**EXERCISE:** Copy exactly, beginning with the line holding "roleplaying games. For" and ending with the final line of the data beneath this task; copy nothing else, and leave out every picture.
[MATERIAL SUPPLIED]
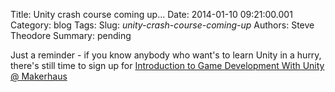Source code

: Title: Unity crash course coming up...
Date: 2014-01-10 09:21:00.001
Category: blog
Tags: 
Slug: _unity-crash-course-coming-up_
Authors: Steve Theodore
Summary: pending

Just a reminder - if you know anybody who want's to learn Unity in a hurry, there's still time to sign up for  [Introduction to Game Development With Unity @ Makerhaus](http://www.makerhaus.com/classes/)

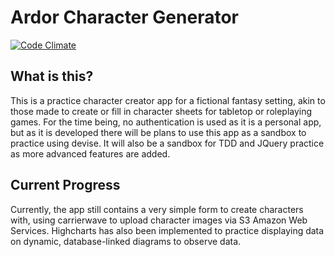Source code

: Ardor Character Generator
=========================
[![Code Climate](https://codeclimate.com/github/Sammyfrw/ardorgen/badges/gpa.svg)](https://codeclimate.com/github/Sammyfrw/ardorgen)

What is this?
-------------

This is a practice character creator app for a fictional fantasy setting, akin
to those made to create or fill in character sheets for tabletop or
roleplaying games. For the time being, no authentication is used as it is a
personal app, but as it is developed there will be plans to use this app as a
sandbox to practice using devise. It will also be a sandbox for TDD and JQuery
practice as more advanced features are added.

Current Progress
----------------

Currently, the app still contains a very simple form to create characters
with, using carrierwave to upload character images via S3 Amazon Web Services.
Highcharts has also been implemented to practice displaying data on dynamic,
database-linked diagrams to observe data.
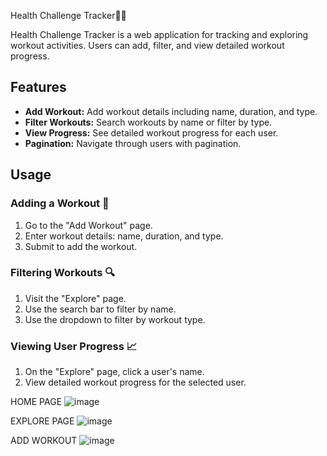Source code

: Health Challenge Tracker🤸‍♂️

Health Challenge Tracker is a web application for tracking and exploring workout activities. Users can add, filter, and view detailed workout progress.

## Features

- **Add Workout:** Add workout details including name, duration, and type.
- **Filter Workouts:** Search workouts by name or filter by type.
- **View Progress:** See detailed workout progress for each user.
- **Pagination:** Navigate through users with pagination.

## Usage

### Adding a Workout 💪

1. Go to the "Add Workout" page.
2. Enter workout details: name, duration, and type.
3. Submit to add the workout.

### Filtering Workouts 🔍

1. Visit the "Explore" page.
2. Use the search bar to filter by name.
3. Use the dropdown to filter by workout type.

### Viewing User Progress 📈

1. On the "Explore" page, click a user's name.
2. View detailed workout progress for the selected user.

HOME PAGE
![image](https://github.com/user-attachments/assets/2547f6b8-d85a-46bb-9919-a6f95ca767b2)

EXPLORE PAGE
![image](https://github.com/user-attachments/assets/e8bc7ebe-64f9-4957-9a9a-20768dc05b59)

ADD WORKOUT
![image](https://github.com/user-attachments/assets/9a3eba01-f334-43f5-a3eb-55caad2a0c8c)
[/MATERIAL SUPPLIED]
**TASK ANSWER:**
roleplaying games. For the time being, no authentication is used as it is a
personal app, but as it is developed there will be plans to use this app as a
sandbox to practice using devise. It will also be a sandbox for TDD and JQuery
practice as more advanced features are added.

Current Progress
----------------

Currently, the app still contains a very simple form to create characters
with, using carrierwave to upload character images via S3 Amazon Web Services.
Highcharts has also been implemented to practice displaying data on dynamic,
database-linked diagrams to observe data.
Source code

: Health Challenge Tracker🤸‍♂️

Health Challenge Tracker is a web application for tracking and exploring workout activities. Users can add, filter, and view detailed workout progress.

## Features

- **Add Workout:** Add workout details including name, duration, and type.
- **Filter Workouts:** Search workouts by name or filter by type.
- **View Progress:** See detailed workout progress for each user.
- **Pagination:** Navigate through users with pagination.

## Usage

### Adding a Workout 💪

1. Go to the "Add Workout" page.
2. Enter workout details: name, duration, and type.
3. Submit to add the workout.

### Filtering Workouts 🔍

1. Visit the "Explore" page.
2. Use the search bar to filter by name.
3. Use the dropdown to filter by workout type.

### Viewing User Progress 📈

1. On the "Explore" page, click a user's name.
2. View detailed workout progress for the selected user.

HOME PAGE
![image](https://github.com/user-attachments/assets/2547f6b8-d85a-46bb-9919-a6f95ca767b2)

EXPLORE PAGE
![image](https://github.com/user-attachments/assets/e8bc7ebe-64f9-4957-9a9a-20768dc05b59)

ADD WORKOUT
![image](https://github.com/user-attachments/assets/9a3eba01-f334-43f5-a3eb-55caad2a0c8c)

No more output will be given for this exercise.